Suddenly, all of her annoyance fell away. Like it had been melted by magic. Equine magic. “You have horses?” She tried to keep the awe out of her voice, but it was nearly impossible.
“Yes,” he said.
“Can I... Can I see them?”
“If you want to.”
She had checked the range on the baby monitor, so depending on how far away from the house the horses were, she could go while Riley was napping.
“Could we see the house from the barn? Or wherever you keep them?”
“Yeah,” he said, “it’s just right across the driveway.”
“Can I see them now?”
“I don’t know. You ate my Pop-Tarts. Actually, more egregious than eating my Pop-Tarts, you threw the last half of one on the ground.”
“Sorry about your Pop-Tarts. But I’m sure that a man who can have an entire nursery outfitted in less than twenty-four hours can certainly acquire Pop-Tarts at a moment’s notice.”
“Or I could just go to the store.”
She had a hard time picturing a man like Joshua Grayson walking through the grocery store. In fact, the image almost made her laugh. He was way too commanding to do something as mundane as pick up a head of lettuce and try to figure out how fresh it was. Far too...masculine to go around squeezing avocados.
“What?” he asked, his eyebrows drawing together.
“I just can’t imagine you going to the grocery store. That’s all.”
“Well, I do. Because I like food. Food like Pop-Tarts.”
“My mom would never buy those for me,” she said. “They were too expensive.”
He huffed out a laugh. “My mom would never buy them for me.”
“This is why being an adult is cool, even when it sucks.”
“Pop-Tarts whenever you want?”
She nodded. “Yep.”
“That seems like a low bar.”
She lifted a shoulder. “Maybe it is, but it’s a tasty one.”
He nodded. “Fair enough. Now, why don’t we go look at the horses.”
* * *
Joshua didn’t know what to expect by taking Danielle outside to see the horses. He had been irritated that she had eaten his preferred afternoon snack, and then, perversely, even more irritated that she had questioned the fact that it was his preferred afternoon snack. Irritated that he was put in the position of explaining to someone what he did with his time and what he put into his body.

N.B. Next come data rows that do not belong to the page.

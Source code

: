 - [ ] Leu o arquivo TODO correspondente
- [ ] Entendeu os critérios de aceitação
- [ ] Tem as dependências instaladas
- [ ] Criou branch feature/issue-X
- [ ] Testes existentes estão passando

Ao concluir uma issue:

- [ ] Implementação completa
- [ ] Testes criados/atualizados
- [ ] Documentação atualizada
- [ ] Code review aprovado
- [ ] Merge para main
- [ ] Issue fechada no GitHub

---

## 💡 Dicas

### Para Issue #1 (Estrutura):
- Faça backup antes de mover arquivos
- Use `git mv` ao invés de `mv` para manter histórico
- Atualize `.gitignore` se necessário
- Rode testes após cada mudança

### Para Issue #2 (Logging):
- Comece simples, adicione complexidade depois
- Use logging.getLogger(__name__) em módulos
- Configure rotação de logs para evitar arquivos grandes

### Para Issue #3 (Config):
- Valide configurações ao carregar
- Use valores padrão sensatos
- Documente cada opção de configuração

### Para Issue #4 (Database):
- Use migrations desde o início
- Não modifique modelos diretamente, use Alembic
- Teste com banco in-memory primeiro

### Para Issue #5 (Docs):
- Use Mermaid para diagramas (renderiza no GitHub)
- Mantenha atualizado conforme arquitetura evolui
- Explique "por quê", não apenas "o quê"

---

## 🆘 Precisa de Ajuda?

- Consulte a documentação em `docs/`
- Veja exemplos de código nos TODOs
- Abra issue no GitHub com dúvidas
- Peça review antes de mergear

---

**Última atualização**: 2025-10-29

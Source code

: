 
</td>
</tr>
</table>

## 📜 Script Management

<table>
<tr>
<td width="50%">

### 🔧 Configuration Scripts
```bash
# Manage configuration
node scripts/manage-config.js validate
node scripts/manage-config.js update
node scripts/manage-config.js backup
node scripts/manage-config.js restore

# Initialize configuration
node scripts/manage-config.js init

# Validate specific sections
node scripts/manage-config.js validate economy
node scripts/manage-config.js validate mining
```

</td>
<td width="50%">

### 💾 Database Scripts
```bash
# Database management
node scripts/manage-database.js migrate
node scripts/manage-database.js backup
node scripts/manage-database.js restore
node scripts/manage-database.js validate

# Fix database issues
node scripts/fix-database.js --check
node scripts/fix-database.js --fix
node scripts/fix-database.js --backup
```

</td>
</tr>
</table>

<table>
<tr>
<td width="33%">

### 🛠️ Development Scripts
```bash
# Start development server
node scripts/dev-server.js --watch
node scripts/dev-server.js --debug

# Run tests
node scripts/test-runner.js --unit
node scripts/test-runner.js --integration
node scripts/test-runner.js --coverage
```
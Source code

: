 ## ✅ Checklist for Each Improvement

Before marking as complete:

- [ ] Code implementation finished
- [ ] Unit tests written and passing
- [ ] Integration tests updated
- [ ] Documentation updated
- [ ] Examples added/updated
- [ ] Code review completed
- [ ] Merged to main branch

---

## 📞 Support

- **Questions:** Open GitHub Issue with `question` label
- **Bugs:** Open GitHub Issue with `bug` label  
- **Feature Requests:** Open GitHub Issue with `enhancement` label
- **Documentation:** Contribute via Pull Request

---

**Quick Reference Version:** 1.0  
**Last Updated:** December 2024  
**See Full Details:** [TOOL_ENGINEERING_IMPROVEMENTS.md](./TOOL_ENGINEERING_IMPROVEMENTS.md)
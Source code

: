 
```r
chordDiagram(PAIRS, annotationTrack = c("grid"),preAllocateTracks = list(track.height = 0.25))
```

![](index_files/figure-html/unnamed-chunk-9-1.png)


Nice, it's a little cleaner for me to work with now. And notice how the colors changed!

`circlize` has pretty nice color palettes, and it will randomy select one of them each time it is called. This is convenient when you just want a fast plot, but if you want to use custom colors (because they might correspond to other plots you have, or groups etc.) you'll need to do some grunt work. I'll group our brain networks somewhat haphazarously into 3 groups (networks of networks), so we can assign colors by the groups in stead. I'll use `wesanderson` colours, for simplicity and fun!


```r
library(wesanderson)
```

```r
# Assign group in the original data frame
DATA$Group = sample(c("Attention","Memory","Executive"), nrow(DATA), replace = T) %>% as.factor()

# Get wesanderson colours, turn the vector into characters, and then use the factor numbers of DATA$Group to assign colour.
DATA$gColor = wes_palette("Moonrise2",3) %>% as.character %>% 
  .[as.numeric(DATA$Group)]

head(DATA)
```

He didn’t like explaining himself.
But then she saw the horses. And all his irritation faded as he took in the look on her face. She was filled with...wonder. Absolute wonder over this thing he took for granted.
The fact that he owned horses at all, that he had felt compelled to acquire some once he had moved into this place, was a source of consternation. He had hated doing farm chores when he was a kid. Hadn’t been able to get away from home and to the city fast enough. But in recent years, those feelings had started to change. And he’d found himself seeking out roots. Seeking out home.
For better or worse, this was home. Not just the misty Oregon coast, not just the town of Copper Ridge. But a ranch. Horses. A morning spent riding until the sun rose over the mountains, washing everything in a pale gold.
Yeah, that was home.
He could tell this ranch he loved was something beyond a temporary home for Danielle, who was looking at the horses and the barn like they were magical things.
She wasn’t wearing her beanie today. Her dark brown hair hung limply around her face. She was pale, her chin pointed, her nose slightly pointed, as well. She was elfin, and he wasn’t tempted to call her beautiful, but there was something captivating about her. Something fascinating. Watching her with the large animals was somehow just as entertaining as watching football and he couldn’t quite figure out why.